Published April 2, 2008
When it comes to being labeled “a liberal,” Barack Obama is dismissive. “Oh, he's liberal. He's liberal,” he said recently in describing a characterization of him by Republicans. “Let me tell you something. There's nothing liberal about wanting to reduce money in politics. It's common sense. . . . There's nothing liberal about wanting to make sure that everybody has health care.”
Mr. Obama needs to inoculate himself against the claim that he's a liberal. For the past quarter-century it has been consistently the most effective charge made by Republicans against Democrats. America is a center-right country and in modern times has not elected a thoroughgoing liberal as president (Jimmy Carter and Bill Clinton ran as moderate Democrats). The problem is that, by any reasonable standard, Mr. Obama is an orthodox liberal.
National Journal rated him as the most liberal person in the Senate in 2007, and for good reason. On economic policy, Mr. Obama favors higher income, Social Security and corporate taxes. He supports massive increases in domestic spending and greater government regulation of the economy. He favors a significantly larger role for the federal government in health care. He opposes the North American Free Trade Agreement.
Mr. Obama has criticized the Supreme Court's decision to uphold a partial birth abortion ban, and he wants to repeal the Defense of Marriage Act. He voted against John Roberts and Samuel Alito for the Supreme Court. In Illinois, Mr. Obama supported banning the manufacture, sale and possession of handguns. And he supports granting driver's licenses to illegal immigrants.
On national security matters, Mr. Obama voted to deny legal immunity to telecom companies that have cooperated with the government in warrantless wiretapping of suspected terrorists. He wants to grant habeas corpus rights to detainees held at Guantanamo Bay. He supports a full-scale withdrawal from Iraq. And he says, in his first year in office, he would meet with the leaders of Iran, Syria, Venezuela, Cuba and North Korea without preconditions.

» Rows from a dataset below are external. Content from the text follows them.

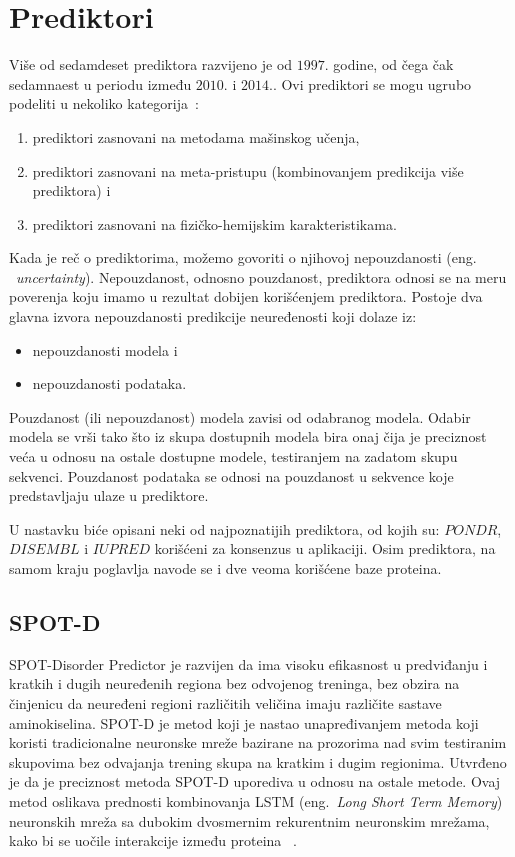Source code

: \section{Prediktori}

Više od sedamdeset prediktora razvijeno je od $1997.$ godine, od čega čak sedamnaest u periodu između $2010.$ i $2014.$. Ovi prediktori se mogu ugrubo podeliti u nekoliko kategorija~\cite{PredictorsOverview}:
\begin{enumerate}
\item prediktori zasnovani na metodama mašinskog učenja,
\item prediktori zasnovani na meta-pristupu (kombinovanjem predikcija više prediktora) i 
\item prediktori zasnovani na fizičko-hemijskim karakteristikama.
\end{enumerate}

Kada je reč o prediktorima, možemo govoriti o njihovoj nepouzdanosti (eng. ~{\em  uncertainty}). Nepouzdanost, odnosno pouzdanost, prediktora odnosi se na meru poverenja koju imamo u rezultat dobijen korišćenjem prediktora. Postoje dva glavna izvora nepouzdanosti predikcije neuređenosti koji dolaze iz:
\begin{itemize}
\item nepouzdanosti modela i
\item nepouzdanosti podataka.
\end{itemize}

Pouzdanost (ili nepouzdanost) modela zavisi od odabranog modela. Odabir modela se vrši tako što iz skupa dostupnih modela bira onaj čija je preciznost veća u odnosu na ostale dostupne modele, testiranjem na zadatom skupu sekvenci. Pouzdanost podataka se odnosi na pouzdanost u sekvence koje predstavljaju ulaze u prediktore.~\cite{MolBioSyst}

U nastavku biće opisani neki od najpoznatijih prediktora, od kojih su:  $PONDR$, $DISEMBL$ i $IUPRED$ korišćeni za konsenzus u aplikaciji. Osim prediktora, na samom kraju poglavlja navode se i dve veoma korišćene baze proteina.


\subsection{SPOT-D}

SPOT-Disorder Predictor je razvijen da ima visoku efikasnost u predviđanju i kratkih i dugih neuređenih regiona bez odvojenog treninga, bez obzira na činjenicu da neuređeni regioni različitih veličina imaju različite sastave aminokiselina. SPOT-D je metod koji je nastao unapređivanjem metoda koji koristi tradicionalne neuronske mreže bazirane na prozorima nad svim testiranim skupovima bez odvajanja trening skupa na kratkim i dugim regionima. Utvrđeno je da je preciznost metoda SPOT-D uporediva u odnosu na ostale metode. Ovaj metod oslikava prednosti kombinovanja LSTM (eng.~{\em Long Short Term Memory}) neuronskih mreža sa dubokim dvosmernim rekurentnim neuronskim mrežama, kako bi se uočile interakcije između proteina
~\cite{SPOTD}.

It's no wonder that Mr. Obama has been endorsed by Moveon.org – one of the most radical groups within the liberal universe.
Adding to Mr. Obama's problems is his close association with Rev. Jeremiah Wright Jr., whose anti-American rantings are the kind of thing routinely said by the far left.
For whatever reason, Mr. Obama has failed to do what Mr. Clinton did in 1992 – run as a “new” Democrat who favors some conservative policies (ending welfare as we know it, supporting free trade, criticizing the “butchers of Beijing,” and famously criticizing Sister Souljah).
Since Mr. Obama's record reveals him to be a doctrinaire liberal, he dismisses ideological labels as simplistic, misleading and outmoded. When asked if he's comfortable with the liberal label, he says, “This is what I would call old politics. This is the stuff we're trying to get rid of . . . Those old categories don't work, and they're preventing us from solving problems.”
In fact, “liberal” and “conservative” can be useful (if incomplete) monikers – a shorthand way of describing where an individual stands on issues and, as importantly, their political philosophy. They are an indicator of a person's underlying assumptions, the propositions they embrace or reject. Mr. Obama's effort to present himself as a post-ideological figure is an effort to avoid an important national debate. And John McCain should not let Mr. Obama (assuming he wins the Democratic nomination) get away with it.
But because the political environment and challenges facing America have changed significantly since Ronald Reagan was president, it will not be enough for Mr. McCain to invoke the word “liberal” against Mr. Obama. Mr. McCain needs to present a compelling case on the foundational beliefs that divide liberalism and conservatism – on matters like the size and role of government, competition and accountability in education, health care, and whether higher taxes encourage or retard economic growth. Mr. McCain also needs to force a debate on the proper role of the judiciary, the protection owed to unborn children and the rights owed to unlawful enemy combatants, and whether promoting liberty should be a central aim of American foreign policy in combating militant Islam.
Mr. McCain needs to become an educator-in-chief on matters of political philosophy. He won't be able to fulfill that role nearly as well as Reagan, who was a philosophical conservative in the way that Mr. McCain (and most other Republican politicians) is not. And Mr. McCain himself has, until now, been sui generis on matters of conservatism. His challenge is to make his case well enough to convince Americans not only that Mr. Obama is a liberal, but that having a liberal in the White House would do real damage to our country.
Mr. McCain has overcome harder challenges than this one.
— Mr. Wehner, a former deputy assistant to President George W. Bush, is a senior fellow at the Ethics and Public Policy Center.